» **Your task**
Determine how many lines of the entries include the word "responses", and report that number with no further text.

[Saved entries]
====

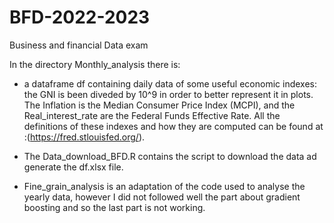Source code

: # BFD-2022-2023
Business and financial Data exam

In the directory Monthly_analysis there is:

* a dataframe df containing daily data of some useful economic indexes: the GNI is been diveded by 10^9 in order to better represent it in plots.
The Inflation is the Median Consumer Price Index (MCPI), and the Real_interest_rate are the Federal Funds Effective Rate. All the definitions of these indexes and how they are computed can be found at :(https://fred.stlouisfed.org/).

* The Data_download_BFD.R contains the script to download the data ad generate the df.xlsx file.

* Fine_grain_analysis is an adaptation of the code used to analyse the yearly data, however I did not followed well the part about gradient boosting and so the last part is not working.



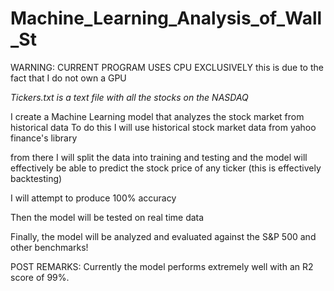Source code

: # Machine_Learning_Analysis_of_Wall_St

 WARNING: CURRENT PROGRAM USES CPU EXCLUSIVELY
 this is due to the fact that I do not own a GPU



 *Tickers.txt is a text file with all the stocks on the NASDAQ*

 I create a Machine Learning model that analyzes the stock market from historical data
 To do this I will use historical stock market data from yahoo finance's library

 from there I will split the data into training and testing and the model will effectively be able to predict the stock price of any ticker (this is effectively backtesting)

 I will attempt to produce 100% accuracy

 Then the model will be tested on real time data

 Finally, the model will be analyzed and evaluated against the S&P 500 and other benchmarks!

 POST REMARKS: Currently the model performs extremely well with an R2 score of 99%. 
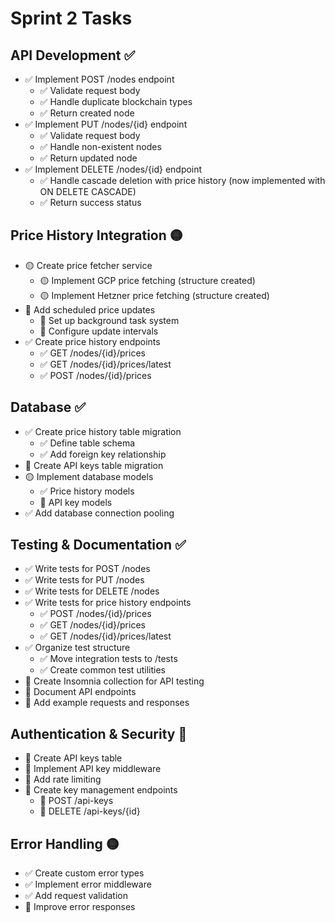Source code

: # Sprint 2 Tasks

## API Development ✅
- ✅ Implement POST /nodes endpoint
  - ✅ Validate request body
  - ✅ Handle duplicate blockchain types
  - ✅ Return created node
- ✅ Implement PUT /nodes/{id} endpoint
  - ✅ Validate request body
  - ✅ Handle non-existent nodes
  - ✅ Return updated node
- ✅ Implement DELETE /nodes/{id} endpoint
  - ✅ Handle cascade deletion with price history (now implemented with ON DELETE CASCADE)
  - ✅ Return success status

## Price History Integration 🟡
- 🟡 Create price fetcher service
  - 🟡 Implement GCP price fetching (structure created)
  - 🟡 Implement Hetzner price fetching (structure created)
- 🔴 Add scheduled price updates
  - 🔴 Set up background task system
  - 🔴 Configure update intervals
- ✅ Create price history endpoints
  - ✅ GET /nodes/{id}/prices
  - ✅ GET /nodes/{id}/prices/latest
  - ✅ POST /nodes/{id}/prices

## Database ✅
- ✅ Create price history table migration
  - ✅ Define table schema
  - ✅ Add foreign key relationship
- 🔴 Create API keys table migration
- 🟡 Implement database models
  - ✅ Price history models
  - 🔴 API key models
- ✅ Add database connection pooling

## Testing & Documentation ✅
- ✅ Write tests for POST /nodes
- ✅ Write tests for PUT /nodes
- ✅ Write tests for DELETE /nodes
- ✅ Write tests for price history endpoints
  - ✅ POST /nodes/{id}/prices
  - ✅ GET /nodes/{id}/prices
  - ✅ GET /nodes/{id}/prices/latest
- ✅ Organize test structure
  - ✅ Move integration tests to /tests
  - ✅ Create common test utilities
- 🔴 Create Insomnia collection for API testing
- 🔴 Document API endpoints
- 🔴 Add example requests and responses

## Authentication & Security 🔴
- 🔴 Create API keys table
- 🔴 Implement API key middleware
- 🔴 Add rate limiting
- 🔴 Create key management endpoints
  - 🔴 POST /api-keys
  - 🔴 DELETE /api-keys/{id}

## Error Handling 🟡
- ✅ Create custom error types
- ✅ Implement error middleware
- ✅ Add request validation
- 🔴 Improve error responses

====

» **Response for this exercise**
2